Work required.
The lines to copy are those with "value" in them. Pull each one from the entries below.

Saved entries.
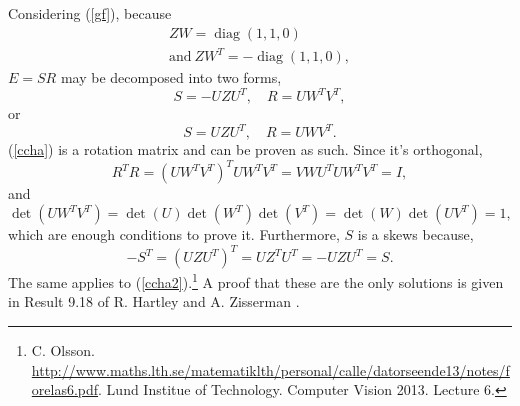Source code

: Considering (\ref{gf}), because
\begin{equation}
\begin{aligned} 
Z W = \operatorname { diag } ( 1,1,0 ) \\ 
\text{and} \
Z W ^ { T } = - \operatorname { diag } ( 1,1,0 ) ,
\end{aligned}
\end{equation}
$E=SR$ may be decomposed into two forms,
\begin{equation}
\label{ccha}
S = - U Z U ^ { T } , \quad R = U W ^ { T } V ^ { T },
\end{equation}
or
\begin{equation}
\label{ccha2}
S = U Z U ^ { T } , \quad R = U W V ^ { T }.
\end{equation}
(\ref{ccha}) is a rotation matrix and can be proven as such. Since it's orthogonal,
\begin{equation}
R ^ { T } R = \left( U W ^ { T } V ^ { T } \right) ^ { T } U W ^ { T } V ^ { T } = V W U ^ { T } U W ^ { T } V ^ { T } = I,
\end{equation}
and 
\begin{equation}
\operatorname { det } \left( U W ^ { T } V ^ { T } \right) = \operatorname { det } ( U ) \operatorname { det } \left( W ^ { T } \right) \operatorname { det } \left( V ^ { T } \right) = \operatorname { det } ( W ) \operatorname { det } \left( U V ^ { T } \right) = 1,
\end{equation}
which are enough conditions to prove it. Furthermore, $S$ is a \gls{skews} because,
\begin{equation}
- S^ { T } = \left( U Z U ^ { T } \right) ^ { T } = U Z ^ { T } U ^ { T } = - U Z U ^ { T } = S.
\end{equation}
The same applies to (\ref{ccha2}).\footnote{C. Olsson. \href{http://www.maths.lth.se/matematiklth/personal/calle/datorseende13/notes/forelas6.pdf}{http://www.maths.lth.se/matematiklth/personal/calle/datorseende13/notes/forelas6.pdf}. Lund Institue of Technology. Computer Vision 2013. Lecture 6.} A proof that these are the only solutions is given in Result 9.18 of R. Hartley and A. Zisserman \cite{multiview}.

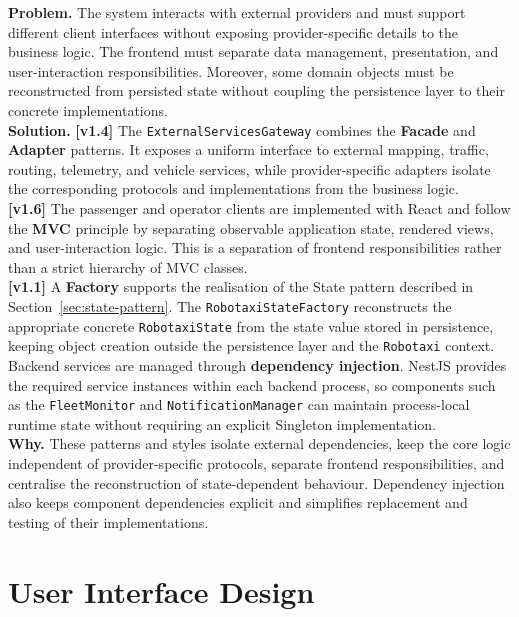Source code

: \documentclass[11pt,a4paper,oneside]{report}
\newcommand{\code}[1]{\texttt{#1}}
\begin{document}
\textbf{Problem.}
The system interacts with external providers and must support different
client interfaces without exposing provider-specific details to the
business logic. The frontend must separate data management, presentation,
and user-interaction responsibilities. Moreover, some domain objects must
be reconstructed from persisted state without coupling the persistence
layer to their concrete implementations.\\
\textbf{Solution.}
\textbf{{[}v1.4{]}} The \code{ExternalServicesGateway} combines the
\textbf{Facade} and \textbf{Adapter} patterns. It exposes a uniform
interface to external mapping, traffic, routing, telemetry, and vehicle
services, while provider-specific adapters isolate the corresponding
protocols and implementations from the business logic.\\
\textbf{{[}v1.6{]}} The passenger and operator clients are implemented
with React and follow the \textbf{MVC} principle by separating observable
application state, rendered views, and user-interaction logic. This is a
separation of frontend responsibilities rather than a strict hierarchy of
MVC classes.\\
\textbf{{[}v1.1{]}} A \textbf{Factory} supports the realisation of the
State pattern described in Section~\ref{sec:state-pattern}. The
\code{RobotaxiStateFactory} reconstructs the appropriate concrete
\code{RobotaxiState} from the state value stored in persistence, keeping
object creation outside the persistence layer and the \code{Robotaxi}
context.\\
Backend services are managed through \textbf{dependency injection}.
NestJS provides the required service instances within each backend process,
so components such as the \code{FleetMonitor} and
\code{NotificationManager} can maintain process-local runtime state without
requiring an explicit Singleton implementation.\\
\textbf{Why.}
These patterns and styles isolate external dependencies, keep the core
logic independent of provider-specific protocols, separate frontend
responsibilities, and centralise the reconstruction of state-dependent
behaviour. Dependency injection also keeps component dependencies explicit
and simplifies replacement and testing of their implementations.

\hypertarget{user-interface-design}{%
\chapter{User Interface Design}\label{user-interface-design}}
\end{document}
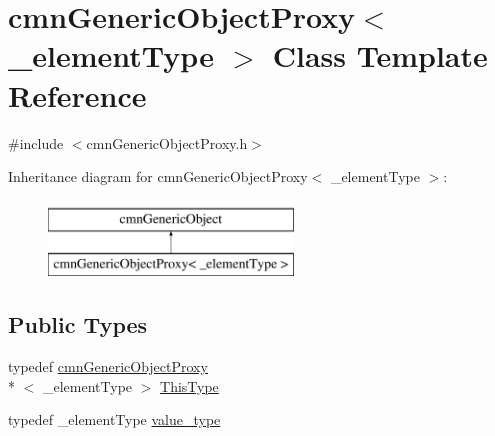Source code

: \hypertarget{classcmn_generic_object_proxy}{\section{cmn\-Generic\-Object\-Proxy$<$ \-\_\-element\-Type $>$ Class Template Reference}
\label{classcmn_generic_object_proxy}
}


{\ttfamily \#include $<$cmn\-Generic\-Object\-Proxy.\-h$>$}

Inheritance diagram for cmn\-Generic\-Object\-Proxy$<$ \-\_\-element\-Type $>$\-:\begin{figure}[H]
\begin{center}
\leavevmode
\includegraphics[height=2.000000cm]{d1/de4/classcmn_generic_object_proxy}
\end{center}
\end{figure}
\subsection*{Public Types}
\begin{DoxyCompactItemize}
\item 
typedef \hyperlink{classcmn_generic_object_proxy}{cmn\-Generic\-Object\-Proxy}\\*
$<$ \-\_\-element\-Type $>$ \hyperlink{classcmn_generic_object_proxy_a4ad0391ca48ebfb86d6bbda89a98c99d}{This\-Type}
\item 
typedef \-\_\-element\-Type \hyperlink{classcmn_generic_object_proxy_a5a3db96e5acd73055d5d34c25c1635f3}{value\-\_\-type}
\end{DoxyCompactItemize}

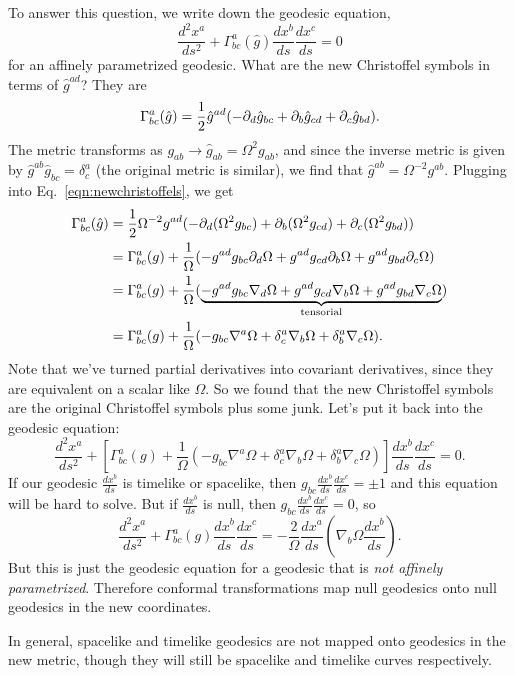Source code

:To answer this question, we write down the geodesic equation,
\begin{equation}
    \frac{d^2x^a}{ds^2}+\Gamma^a_{bc}(\hat g) \frac{dx^b}{ds}\frac{dx^c}{ds}=0
\end{equation}
for an affinely parametrized geodesic. What are the new Christoffel symbols in terms of $\hat g^{ad}$? They are
\begin{equation}\label{eqn:newchristoffels}
    \Gamma^a_{bc}(\hat g)=\frac{1}{2} \hat g^{ad}(-\partial_d \hat g_{bc}+\partial_b \hat g_{cd}+\partial_c \hat g_{bd}).
\end{equation}
The metric transforms as $g_{ab}\to \hat g_{ab}=\Omega^2 g_{ab}$, and since the inverse metric is given by $\hat g^{ab}\hat g_{bc}=\delta^a_c$ (the original metric is similar), we find that $\hat g^{ab}=\Omega^{-2} g^{ab}.$ Plugging into Eq.~\eqref{eqn:newchristoffels}, we get
\begin{align*}
    \Gamma^a_{bc}(\hat g)&=\frac{1}{2} \Omega^{-2} g^{ad}(-\partial_d(\Omega^2 g_{bc})+\partial_b(\Omega^2 g_{cd})+\partial_c(\Omega^2 g_{bd}))\\
        &=\Gamma^a_{bc}(g)+\frac{1}{\Omega}(-g^{ad}g_{bc} \partial_d \Omega + g^{ad}g_{cd} \partial_b \Omega + g^{ad} g_{bd}\partial_c \Omega)\\
        &=\Gamma^a_{bc}(g)+\frac{1}{\Omega}(\underbrace{-g^{ad}g_{bc} \nabla_d \Omega + g^{ad}g_{cd} \nabla_b \Omega + g^{ad} g_{bd}\nabla_c \Omega}_{\text{tensorial}})\\
        &=\Gamma^a_{bc}(g)+\frac{1}{\Omega}(-g_{bc}\nabla^a \Omega +\delta^a_c \nabla_b \Omega +\delta^a_b \nabla_c \Omega).
\end{align*}
Note that we've turned partial derivatives into covariant derivatives, since they are equivalent on a scalar like $\Omega$. So we found that the new Christoffel symbols are the original Christoffel symbols plus some junk. Let's put it back into the geodesic equation:
\begin{equation}
    \frac{d^2x^a}{ds^2}+\left[\Gamma^a_{bc}(g)+\frac{1}{\Omega}(-g_{bc}\nabla^a \Omega +\delta^a_c \nabla_b \Omega +\delta^a_b \nabla_c \Omega)\right]\frac{dx^b}{ds}\frac{dx^c}{ds}=0.
\end{equation}
If our geodesic $\frac{dx^b}{ds}$ is timelike or spacelike, then $g_{bc}\frac{dx^b}{ds}\frac{dx^c}{ds}=\pm 1$ and this equation will be hard to solve. But if $\frac{dx^b}{ds}$ is null, then $g_{bc}\frac{dx^b}{ds}\frac{dx^c}{ds}=0$, so
\begin{equation}
    \frac{d^2x^a}{ds^2}+\Gamma^a_{bc}(g)\frac{dx^b}{ds}\frac{dx^c}{ds}=-\frac{2}{\Omega}\frac{dx^a}{ds}\left(\nabla_b \Omega \frac{dx^b}{ds}\right).
\end{equation}
But this is just the geodesic equation for a geodesic that is \emph{not affinely parametrized}. Therefore conformal transformations map null geodesics onto null geodesics in the new coordinates.

In general, spacelike and timelike geodesics are not mapped onto geodesics in the new metric, though they will still be spacelike and timelike curves respectively.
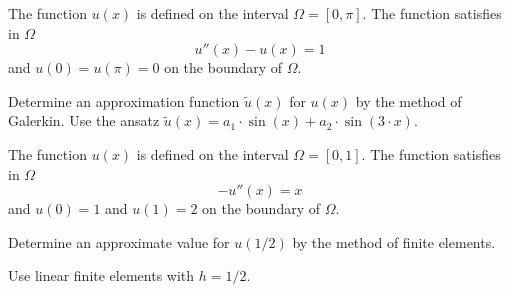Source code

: \begin{teilaufgaben}
\item
The function $u(x)$ is defined on the interval $\Omega = [0, \pi].$
The function satisfies in $\Omega$ 
\[
u''(x) - u(x) = 1
\]
and $u(0) = u(\pi) = 0$ on the boundary of $\Omega$.

Determine an approximation function $\tilde u(x)$ for $u(x)$ by
the method of Galerkin. 
Use the ansatz $\tilde u(x) = a_1 \cdot \sin(x) + a_2 \cdot \sin(3 \cdot x).$

\item
The function $u(x)$ is defined on the interval $\Omega = [0, 1].$
The function satisfies in $\Omega$ 
\[
- u''(x) = x
\]
and $u(0) = 1$ and $u(1) = 2$ on the boundary of $\Omega$.  

Determine an approximate value for $u(1/2)$ by the method of finite elements.

Use linear finite elements with $h = 1/2$.
\end{teilaufgaben}

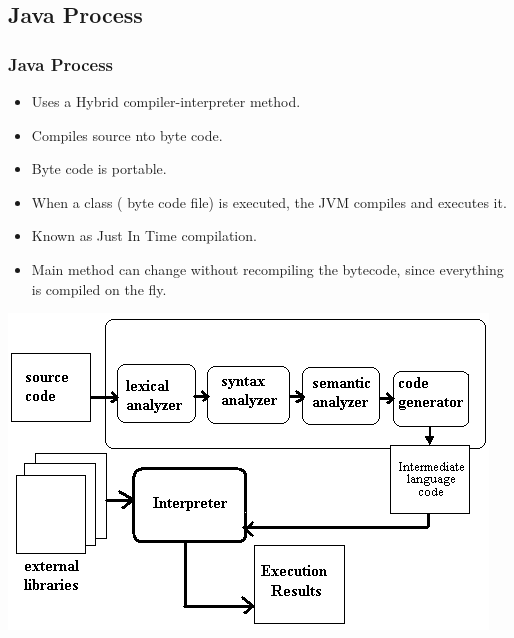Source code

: \documentclass{beamer}
\begin{document}
\subsection{Java Process}
\begin{frame}
\frametitle{Java Process}
\begin{itemize}
\item Uses a {\color{red} Hybrid compiler-interpreter} method.
\item Compiles source nto {\color{green} byte code}.
\item {\color{green} Byte code} is portable.
\item When a class ({\color{green} byte code} file) is executed, the JVM {\color{orange} compiles} and {\color{purple} executes} it.
\item Known as {\color{magenta} Just In Time} compilation.
\item Main method can change without recompiling the bytecode, since everything is compiled on the fly.
\end{itemize}
\includegraphics[scale=0.3]{inter.png}
\end{frame}
\end{document}

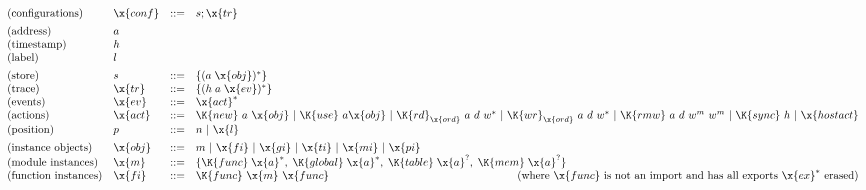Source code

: 
\begin{figure*}
\footnotesize\fontsize{9pt}{9pt}


$$
\begin{array}{@{}ll@{}}
\begin{array}[b]{@{}llcl@{}}
\text{(configurations)} & \x{conf} &::=&
  s; \x{tr} \\
[1ex]
\text{(address)} & a \\
\text{(timestamp)} & h \\
\text{(label)} & l \\
[1ex]
\text{(store)} & s &::=&
  \{(a \; \x{obj})^\ast\} \\
\text{(trace)} & \x{tr} &::=&
  \{(h \; a \; \x{ev})^\ast\} \\
\text{(events)} & \x{ev} &::=&
  \x{act}^\ast \\
\text{(actions)} & \x{act} &::=&
  \K{new}~a~\x{obj} ~|~
  \K{use}~a \x{obj} ~|~
  \K{rd}_{\x{ord}}~a~d~w^\ast ~|~
  \K{wr}_{\x{ord}}~a~d~w^\ast ~|~
  \K{rmw}~a~d~w^m~w^m ~|~
  \K{sync}~h ~|~
  \x{hostact} \\
\text{(position)} & p &::=&
  n ~|~ \x{l} \\
[1ex]
\text{(instance objects)} & \x{obj} &::=&
  m ~|~ \x{fi} ~|~ \x{gi} ~|~ \x{ti} ~|~ \x{mi} ~|~ \x{pi} \\
\text{(module instances)} & \x{m} &::=&
  \{{\K{func}} \; \x{a}^\ast,\; {\K{global}} \; \x{a}^\ast,\; {\K{table}} \; \x{a}^?,\; {\K{mem}} \; \x{a}^?\} \\
\text{(function instances)} & \x{fi} &::=&
  \K{func}~\x{m}~\x{func}
  \hfill \quad \text{(where $\x{func}$ is not an import and has all exports $\x{ex}^\ast$ erased)} \\

\end{array}
\end{array}$$
\end{figure*}
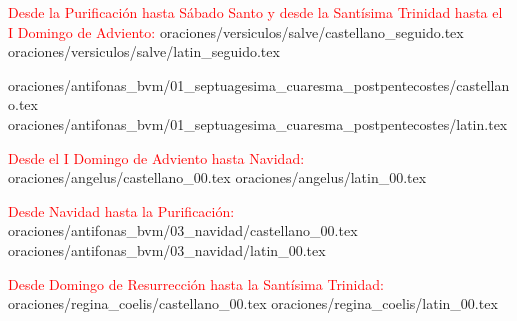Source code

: \documentclass[10pt,twoside]{book}
\begin{document}
\begin{paracol}{2}
      \vspace{0.5em}
      
      \filacastellanolatinsincronota
            {\textcolor{red}{Desde la Purificación hasta Sábado Santo y desde la Santísima Trinidad hasta el I Domingo de Adviento:}}
            {oraciones/versiculos/salve/castellano_seguido.tex}
            {oraciones/versiculos/salve/latin_seguido.tex}

      \vspace{0.5em}

      \filacastellanolatinsincro
            {oraciones/antifonas_bvm/01_septuagesima_cuaresma_postpentecostes/castellano.tex}
            {oraciones/antifonas_bvm/01_septuagesima_cuaresma_postpentecostes/latin.tex}

      \vspace{0.5em}

      \filacastellanolatinsincronota
            {\textcolor{red}{Desde el I Domingo de Adviento hasta Navidad:}}
            {oraciones/angelus/castellano_00.tex}
            {oraciones/angelus/latin_00.tex}
      
      \vspace{0.5em}
      

      \vspace{0.5em}

      \filacastellanolatinsincronota
            {\textcolor{red}{Desde Navidad hasta la Purificación:}}
            {oraciones/antifonas_bvm/03_navidad/castellano_00.tex}
            {oraciones/antifonas_bvm/03_navidad/latin_00.tex}
      
      \vspace{0.5em}
      

      \vspace{0.5em}

      \filacastellanolatinsincronota
            {\textcolor{red}{Desde Domingo de Resurrección hasta la Santísima Trinidad:}}
            {oraciones/regina_coelis/castellano_00.tex}
            {oraciones/regina_coelis/latin_00.tex}
      
      \vspace{0.5em}
      

\end{paracol}
\end{document}

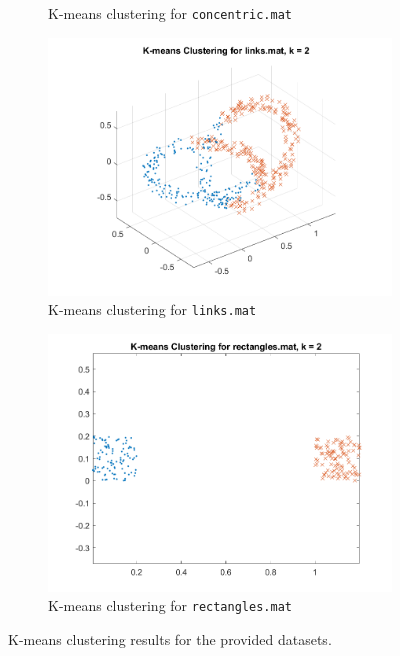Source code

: \documentclass[11pt]{article}
\begin{document}
\begin{figure}[!ht]
\begin{subfigure}{0.45\textwidth}
        \caption{K-means clustering for \texttt{concentric.mat}}
    \end{subfigure}
    \begin{subfigure}{0.45\textwidth}
        \includegraphics[width=\linewidth]{k_means_clustering_links.mat.png}
        \caption{K-means clustering for \texttt{links.mat}}
    \end{subfigure}
    \begin{subfigure}{0.45\textwidth}
        \includegraphics[width=\linewidth]{k_means_clustering_rectangles.mat.png}
        \caption{K-means clustering for \texttt{rectangles.mat}}
    \end{subfigure}
    \caption{K-means clustering results for the provided datasets.}
    \label{fig:kmeans}
\end{figure}
\end{document}
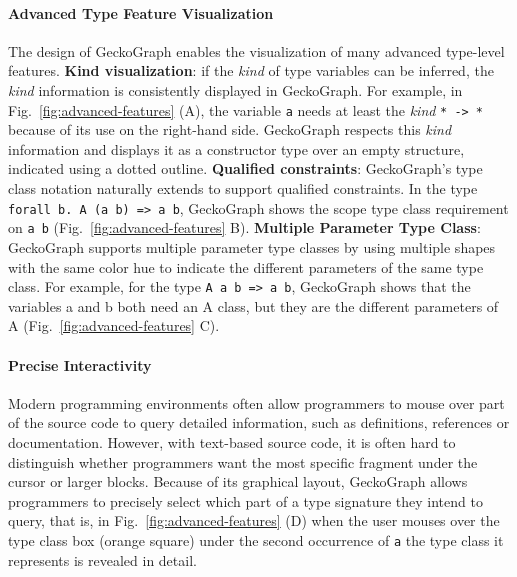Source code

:\paragraph{Advanced Type Feature Visualization}
The design of GeckoGraph enables the visualization of many advanced type-level features. \textbf{Kind visualization}: if the \textit{kind} of type variables can be inferred, the \textit{kind} information is consistently displayed in GeckoGraph. For example, in Fig.~\ref{fig:advanced-features} (A), the variable \texttt{a} needs at least the \textit{kind} \texttt{* -> *} because of its use on the right-hand side. GeckoGraph respects this \textit{kind} information and displays it as a constructor type over an empty structure, indicated using a dotted outline.  \textbf{Qualified constraints}: GeckoGraph's type class notation naturally extends to support qualified constraints. In the type \texttt{forall b. A (a b) => a b}, GeckoGraph shows the scope type class requirement on \texttt{a b} (Fig.~\ref{fig:advanced-features} B).
\textbf{Multiple Parameter Type Class}:  GeckoGraph supports multiple parameter type classes by using multiple shapes with the same color hue to indicate the different parameters of the same type class.  For example, for the type \texttt{A a b => a b},  GeckoGraph shows that the variables a and b both need an A class, but they are the different parameters of A (Fig.~\ref{fig:advanced-features} C).

\paragraph{Precise Interactivity}
Modern programming environments often allow programmers to mouse over part of the source code to query detailed information, such as definitions, references or documentation. However, with text-based source code, it is often hard to distinguish whether programmers want the most specific fragment under the cursor or larger blocks. Because of its graphical layout, GeckoGraph allows programmers to precisely select which part of a type signature they intend to query, that is, in Fig.~\ref{fig:advanced-features} (D) when the user mouses over the type class box (orange square) under the second occurrence of \texttt{a} the type class it represents is revealed in detail. 

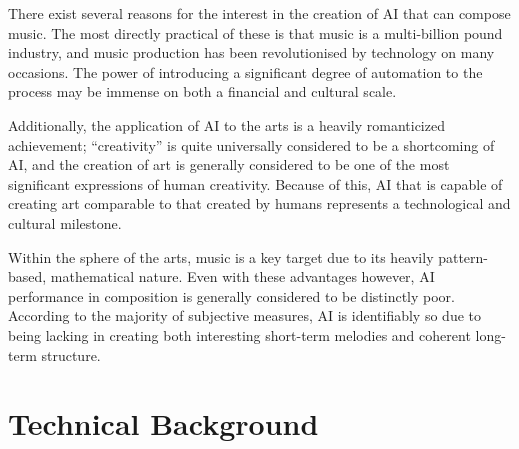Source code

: \documentclass[ author={Stephen Livermore-Tozer},
				supervisor={Dr. Peter Flach},
				degree={MEng},
				title={Performing Algorithmic Co-composition Using Machine Learning},
				subtitle={},
				type={research},
				year={2016} ]{dissertation}
\begin{document}
	
	
	There exist several reasons for the interest in the creation of AI that can compose music. The most directly practical of these is that music is a multi-billion pound industry, and music production has been revolutionised by technology on many occasions. The power of introducing a significant degree of automation to the process may be immense on both a financial and cultural scale.
	
	Additionally, the application of AI to the arts is a heavily romanticized achievement; ``creativity'' is quite universally considered to be a shortcoming of AI, and the creation of art is generally considered to be one of the most significant expressions of human creativity. Because of this, AI that is capable of creating art comparable to that created by humans represents a technological and cultural milestone.
	
	Within the sphere of the arts, music is a key target due to its heavily pattern-based, mathematical nature. Even with these advantages however, AI performance in composition is generally considered to be distinctly poor. According to the majority of subjective measures, AI is identifiably so due to being lacking in creating both interesting short-term melodies and coherent long-term structure. 
	
	
	
	
	\chapter{Technical Background}
	\label{chap:technical}
	
	
	
	
\end{document}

Problem solution.
\code{RobotaxiState} from the state value stored in persistence, keeping
typedef \-\_\-element\-Type \hyperlink{classcmn_generic_object_proxy_a5a3db96e5acd73055d5d34c25c1635f3}{value\-\_\-type}
Determine an approximate value for $u(1/2)$ by the method of finite elements.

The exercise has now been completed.